- Your goal -
The line containing "you 25 sendings*." marks where to begin. Write out that line and every line after it exactly, through the last line below.
Start of Block
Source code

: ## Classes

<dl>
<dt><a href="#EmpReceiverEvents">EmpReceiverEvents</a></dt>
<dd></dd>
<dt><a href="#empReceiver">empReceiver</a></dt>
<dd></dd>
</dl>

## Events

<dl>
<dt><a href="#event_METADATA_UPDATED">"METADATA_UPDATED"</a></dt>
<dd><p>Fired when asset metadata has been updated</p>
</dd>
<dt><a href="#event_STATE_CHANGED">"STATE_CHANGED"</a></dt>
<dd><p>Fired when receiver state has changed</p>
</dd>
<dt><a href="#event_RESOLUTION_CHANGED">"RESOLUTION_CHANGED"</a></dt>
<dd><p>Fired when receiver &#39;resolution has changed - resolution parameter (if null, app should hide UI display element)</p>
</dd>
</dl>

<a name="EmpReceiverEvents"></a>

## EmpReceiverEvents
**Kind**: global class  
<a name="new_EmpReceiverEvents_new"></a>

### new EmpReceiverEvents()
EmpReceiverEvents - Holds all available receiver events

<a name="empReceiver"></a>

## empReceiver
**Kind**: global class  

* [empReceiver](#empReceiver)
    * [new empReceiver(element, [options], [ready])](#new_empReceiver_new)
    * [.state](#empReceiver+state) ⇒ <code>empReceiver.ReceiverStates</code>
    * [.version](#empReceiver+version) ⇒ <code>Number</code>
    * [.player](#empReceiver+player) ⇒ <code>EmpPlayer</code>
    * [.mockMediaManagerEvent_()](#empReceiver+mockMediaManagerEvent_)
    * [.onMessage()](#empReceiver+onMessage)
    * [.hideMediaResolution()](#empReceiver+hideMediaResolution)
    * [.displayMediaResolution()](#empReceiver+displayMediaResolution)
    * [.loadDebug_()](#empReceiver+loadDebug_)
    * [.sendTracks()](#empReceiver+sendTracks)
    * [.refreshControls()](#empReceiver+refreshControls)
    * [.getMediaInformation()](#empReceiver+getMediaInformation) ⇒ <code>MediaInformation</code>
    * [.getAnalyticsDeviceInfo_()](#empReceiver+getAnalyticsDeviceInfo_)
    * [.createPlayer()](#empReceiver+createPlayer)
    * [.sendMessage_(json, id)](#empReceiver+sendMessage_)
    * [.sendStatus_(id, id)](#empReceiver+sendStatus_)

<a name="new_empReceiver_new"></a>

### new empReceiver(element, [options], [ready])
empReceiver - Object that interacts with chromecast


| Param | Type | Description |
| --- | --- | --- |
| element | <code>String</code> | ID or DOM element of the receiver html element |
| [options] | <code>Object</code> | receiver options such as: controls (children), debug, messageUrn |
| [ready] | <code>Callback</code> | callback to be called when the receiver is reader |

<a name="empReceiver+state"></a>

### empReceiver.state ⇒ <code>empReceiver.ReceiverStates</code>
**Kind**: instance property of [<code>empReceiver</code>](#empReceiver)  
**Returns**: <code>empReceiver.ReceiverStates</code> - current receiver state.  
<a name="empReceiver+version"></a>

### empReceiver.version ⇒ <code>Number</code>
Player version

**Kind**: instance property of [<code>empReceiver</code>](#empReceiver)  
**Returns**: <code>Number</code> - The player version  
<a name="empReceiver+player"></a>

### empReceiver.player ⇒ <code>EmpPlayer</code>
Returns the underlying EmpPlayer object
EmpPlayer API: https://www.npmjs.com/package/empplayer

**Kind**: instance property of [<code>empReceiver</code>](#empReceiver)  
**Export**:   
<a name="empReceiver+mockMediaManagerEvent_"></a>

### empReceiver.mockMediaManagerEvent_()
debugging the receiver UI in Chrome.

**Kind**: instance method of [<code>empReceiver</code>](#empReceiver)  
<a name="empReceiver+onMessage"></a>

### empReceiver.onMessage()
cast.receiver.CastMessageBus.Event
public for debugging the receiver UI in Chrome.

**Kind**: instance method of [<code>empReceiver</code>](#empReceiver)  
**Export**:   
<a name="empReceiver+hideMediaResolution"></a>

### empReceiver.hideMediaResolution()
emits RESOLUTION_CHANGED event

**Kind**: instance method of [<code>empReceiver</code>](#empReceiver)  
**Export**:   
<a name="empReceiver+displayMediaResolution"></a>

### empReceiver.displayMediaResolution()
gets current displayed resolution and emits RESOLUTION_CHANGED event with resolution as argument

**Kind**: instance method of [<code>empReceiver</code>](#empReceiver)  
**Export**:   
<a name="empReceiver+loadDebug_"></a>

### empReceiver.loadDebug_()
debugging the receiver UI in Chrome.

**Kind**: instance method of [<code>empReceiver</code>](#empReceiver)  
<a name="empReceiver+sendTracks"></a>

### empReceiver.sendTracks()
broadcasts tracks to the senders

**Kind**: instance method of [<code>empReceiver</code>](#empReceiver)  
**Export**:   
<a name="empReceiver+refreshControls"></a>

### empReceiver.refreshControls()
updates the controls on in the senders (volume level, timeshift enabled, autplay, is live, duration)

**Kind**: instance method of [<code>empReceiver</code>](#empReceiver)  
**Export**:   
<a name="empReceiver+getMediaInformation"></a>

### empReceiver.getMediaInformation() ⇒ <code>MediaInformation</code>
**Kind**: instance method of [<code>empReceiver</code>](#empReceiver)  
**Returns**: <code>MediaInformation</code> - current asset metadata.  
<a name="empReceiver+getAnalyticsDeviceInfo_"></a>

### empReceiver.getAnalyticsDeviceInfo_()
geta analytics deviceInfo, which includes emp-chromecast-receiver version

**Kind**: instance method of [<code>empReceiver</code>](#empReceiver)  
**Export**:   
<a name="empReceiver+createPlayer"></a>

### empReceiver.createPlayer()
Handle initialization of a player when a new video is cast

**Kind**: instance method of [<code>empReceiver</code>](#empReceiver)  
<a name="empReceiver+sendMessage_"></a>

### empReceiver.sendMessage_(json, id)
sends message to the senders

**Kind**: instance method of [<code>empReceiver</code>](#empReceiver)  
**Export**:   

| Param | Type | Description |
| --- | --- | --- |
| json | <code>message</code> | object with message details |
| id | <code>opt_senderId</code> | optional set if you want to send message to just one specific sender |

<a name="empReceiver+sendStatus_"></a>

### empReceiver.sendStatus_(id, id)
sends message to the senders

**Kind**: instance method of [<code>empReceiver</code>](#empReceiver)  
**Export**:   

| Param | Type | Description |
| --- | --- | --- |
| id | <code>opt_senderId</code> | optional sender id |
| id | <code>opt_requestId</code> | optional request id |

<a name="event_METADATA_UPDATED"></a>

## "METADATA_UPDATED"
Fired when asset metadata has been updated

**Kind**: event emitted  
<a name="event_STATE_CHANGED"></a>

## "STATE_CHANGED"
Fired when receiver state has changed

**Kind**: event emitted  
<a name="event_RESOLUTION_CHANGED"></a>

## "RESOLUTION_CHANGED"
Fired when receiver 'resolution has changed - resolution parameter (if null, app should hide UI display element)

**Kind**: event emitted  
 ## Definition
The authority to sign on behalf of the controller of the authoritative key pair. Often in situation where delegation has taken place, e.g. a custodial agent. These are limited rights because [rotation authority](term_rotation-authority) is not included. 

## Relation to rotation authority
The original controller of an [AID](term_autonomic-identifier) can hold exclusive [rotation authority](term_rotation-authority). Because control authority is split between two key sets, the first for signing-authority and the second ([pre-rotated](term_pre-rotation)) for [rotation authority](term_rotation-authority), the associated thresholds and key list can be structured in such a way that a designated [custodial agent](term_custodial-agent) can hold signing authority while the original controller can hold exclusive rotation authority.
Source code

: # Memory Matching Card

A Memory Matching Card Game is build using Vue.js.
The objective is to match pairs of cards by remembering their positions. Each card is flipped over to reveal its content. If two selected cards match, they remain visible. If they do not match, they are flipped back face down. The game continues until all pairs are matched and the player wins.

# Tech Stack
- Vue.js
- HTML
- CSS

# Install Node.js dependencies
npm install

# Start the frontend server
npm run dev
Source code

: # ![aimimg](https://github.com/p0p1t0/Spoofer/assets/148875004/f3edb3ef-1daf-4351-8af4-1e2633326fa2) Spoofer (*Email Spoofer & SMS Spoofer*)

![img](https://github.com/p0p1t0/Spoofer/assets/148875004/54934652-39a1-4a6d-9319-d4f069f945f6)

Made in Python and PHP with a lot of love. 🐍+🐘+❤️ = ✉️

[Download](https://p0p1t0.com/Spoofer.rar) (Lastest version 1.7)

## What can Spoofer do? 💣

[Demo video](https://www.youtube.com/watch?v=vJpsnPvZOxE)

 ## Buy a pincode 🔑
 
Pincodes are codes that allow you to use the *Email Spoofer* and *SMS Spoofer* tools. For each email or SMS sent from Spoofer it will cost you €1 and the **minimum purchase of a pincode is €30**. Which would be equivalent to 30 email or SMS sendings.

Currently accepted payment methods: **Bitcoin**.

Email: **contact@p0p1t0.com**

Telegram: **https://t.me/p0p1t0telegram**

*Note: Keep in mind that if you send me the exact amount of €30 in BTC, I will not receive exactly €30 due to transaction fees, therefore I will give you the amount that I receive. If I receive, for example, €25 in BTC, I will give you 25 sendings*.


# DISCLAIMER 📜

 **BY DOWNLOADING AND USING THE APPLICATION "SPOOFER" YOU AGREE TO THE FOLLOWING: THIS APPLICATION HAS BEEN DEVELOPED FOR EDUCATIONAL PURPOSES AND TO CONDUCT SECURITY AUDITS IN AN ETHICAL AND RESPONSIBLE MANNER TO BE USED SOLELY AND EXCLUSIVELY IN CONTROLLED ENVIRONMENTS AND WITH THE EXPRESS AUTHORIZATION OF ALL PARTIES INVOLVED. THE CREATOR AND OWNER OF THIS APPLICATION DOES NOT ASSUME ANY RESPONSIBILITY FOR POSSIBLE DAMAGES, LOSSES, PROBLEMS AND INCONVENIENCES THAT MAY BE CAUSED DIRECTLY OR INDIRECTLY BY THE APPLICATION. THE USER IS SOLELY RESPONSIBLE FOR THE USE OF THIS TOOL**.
End of Block
- Your response -
*Note: Keep in mind that if you send me the exact amount of €30 in BTC, I will not receive exactly €30 due to transaction fees, therefore I will give you the amount that I receive. If I receive, for example, €25 in BTC, I will give you 25 sendings*.


# DISCLAIMER 📜

 **BY DOWNLOADING AND USING THE APPLICATION "SPOOFER" YOU AGREE TO THE FOLLOWING: THIS APPLICATION HAS BEEN DEVELOPED FOR EDUCATIONAL PURPOSES AND TO CONDUCT SECURITY AUDITS IN AN ETHICAL AND RESPONSIBLE MANNER TO BE USED SOLELY AND EXCLUSIVELY IN CONTROLLED ENVIRONMENTS AND WITH THE EXPRESS AUTHORIZATION OF ALL PARTIES INVOLVED. THE CREATOR AND OWNER OF THIS APPLICATION DOES NOT ASSUME ANY RESPONSIBILITY FOR POSSIBLE DAMAGES, LOSSES, PROBLEMS AND INCONVENIENCES THAT MAY BE CAUSED DIRECTLY OR INDIRECTLY BY THE APPLICATION. THE USER IS SOLELY RESPONSIBLE FOR THE USE OF THIS TOOL**.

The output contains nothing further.